* **Work to complete**: The count of lines with the string "optic" in the material is all that should be returned.

* **Source material**:

══════════

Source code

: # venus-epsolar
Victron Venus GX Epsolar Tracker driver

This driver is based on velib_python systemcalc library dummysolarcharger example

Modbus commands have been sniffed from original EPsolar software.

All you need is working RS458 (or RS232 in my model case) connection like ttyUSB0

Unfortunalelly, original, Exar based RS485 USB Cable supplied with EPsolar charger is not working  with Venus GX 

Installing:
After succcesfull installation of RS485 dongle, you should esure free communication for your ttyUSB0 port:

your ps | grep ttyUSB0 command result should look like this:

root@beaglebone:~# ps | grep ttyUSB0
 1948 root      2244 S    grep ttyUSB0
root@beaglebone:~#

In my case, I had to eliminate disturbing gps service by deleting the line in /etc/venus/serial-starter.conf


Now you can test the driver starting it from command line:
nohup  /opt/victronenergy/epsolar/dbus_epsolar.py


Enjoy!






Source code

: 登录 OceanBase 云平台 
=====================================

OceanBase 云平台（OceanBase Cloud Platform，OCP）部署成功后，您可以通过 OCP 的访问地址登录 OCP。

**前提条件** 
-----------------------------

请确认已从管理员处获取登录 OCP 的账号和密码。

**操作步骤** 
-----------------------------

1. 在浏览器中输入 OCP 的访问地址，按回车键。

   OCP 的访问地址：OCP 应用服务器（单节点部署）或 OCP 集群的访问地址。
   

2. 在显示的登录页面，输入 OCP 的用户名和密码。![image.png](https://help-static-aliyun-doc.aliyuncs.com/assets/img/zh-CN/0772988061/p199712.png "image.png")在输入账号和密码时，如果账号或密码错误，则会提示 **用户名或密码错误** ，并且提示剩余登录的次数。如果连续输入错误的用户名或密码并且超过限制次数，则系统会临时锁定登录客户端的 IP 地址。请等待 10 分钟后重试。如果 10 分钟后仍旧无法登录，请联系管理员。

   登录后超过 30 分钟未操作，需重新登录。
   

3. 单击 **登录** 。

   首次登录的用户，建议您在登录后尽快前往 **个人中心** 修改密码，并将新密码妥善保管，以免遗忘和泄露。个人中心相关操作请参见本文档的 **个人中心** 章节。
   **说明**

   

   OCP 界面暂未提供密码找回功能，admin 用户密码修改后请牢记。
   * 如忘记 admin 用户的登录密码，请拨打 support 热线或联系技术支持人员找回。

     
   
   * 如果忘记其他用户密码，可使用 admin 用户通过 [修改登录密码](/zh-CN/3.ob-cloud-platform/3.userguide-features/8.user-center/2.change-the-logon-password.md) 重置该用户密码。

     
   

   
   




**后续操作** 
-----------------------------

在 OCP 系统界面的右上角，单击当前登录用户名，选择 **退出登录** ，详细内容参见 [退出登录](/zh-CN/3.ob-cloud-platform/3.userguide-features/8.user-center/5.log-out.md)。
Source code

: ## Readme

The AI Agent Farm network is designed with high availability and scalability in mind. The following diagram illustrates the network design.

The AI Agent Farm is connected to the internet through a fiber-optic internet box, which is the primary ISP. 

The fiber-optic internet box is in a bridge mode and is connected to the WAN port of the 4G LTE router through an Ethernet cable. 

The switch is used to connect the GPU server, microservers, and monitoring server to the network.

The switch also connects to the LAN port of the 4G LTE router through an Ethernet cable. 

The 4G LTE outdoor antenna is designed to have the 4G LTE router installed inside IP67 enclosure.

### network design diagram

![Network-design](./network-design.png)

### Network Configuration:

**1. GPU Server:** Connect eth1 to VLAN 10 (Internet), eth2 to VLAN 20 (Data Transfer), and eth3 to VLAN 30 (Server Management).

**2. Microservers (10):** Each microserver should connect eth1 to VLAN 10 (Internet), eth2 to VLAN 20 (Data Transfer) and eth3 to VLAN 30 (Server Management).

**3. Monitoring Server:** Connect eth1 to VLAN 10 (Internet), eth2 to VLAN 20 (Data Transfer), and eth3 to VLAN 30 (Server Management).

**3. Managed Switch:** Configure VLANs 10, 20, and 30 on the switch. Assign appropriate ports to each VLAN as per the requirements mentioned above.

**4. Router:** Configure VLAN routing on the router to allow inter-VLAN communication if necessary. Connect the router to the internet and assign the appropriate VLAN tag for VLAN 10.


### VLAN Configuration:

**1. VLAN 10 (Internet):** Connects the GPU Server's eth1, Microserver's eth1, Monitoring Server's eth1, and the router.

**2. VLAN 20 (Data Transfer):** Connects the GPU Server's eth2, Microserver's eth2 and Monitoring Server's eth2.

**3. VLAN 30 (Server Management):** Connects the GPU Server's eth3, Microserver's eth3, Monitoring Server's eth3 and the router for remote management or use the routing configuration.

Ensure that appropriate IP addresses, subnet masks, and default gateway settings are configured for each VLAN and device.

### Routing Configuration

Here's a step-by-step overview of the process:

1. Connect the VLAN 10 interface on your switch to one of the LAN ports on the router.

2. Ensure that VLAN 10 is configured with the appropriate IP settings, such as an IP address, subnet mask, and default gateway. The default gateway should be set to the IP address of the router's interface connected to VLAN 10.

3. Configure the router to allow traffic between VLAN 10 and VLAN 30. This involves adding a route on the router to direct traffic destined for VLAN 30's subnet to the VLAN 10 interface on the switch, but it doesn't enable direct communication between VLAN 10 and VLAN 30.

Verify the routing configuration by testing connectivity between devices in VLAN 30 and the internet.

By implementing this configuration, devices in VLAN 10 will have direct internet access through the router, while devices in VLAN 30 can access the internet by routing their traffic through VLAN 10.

══════════

* **Task output**: 2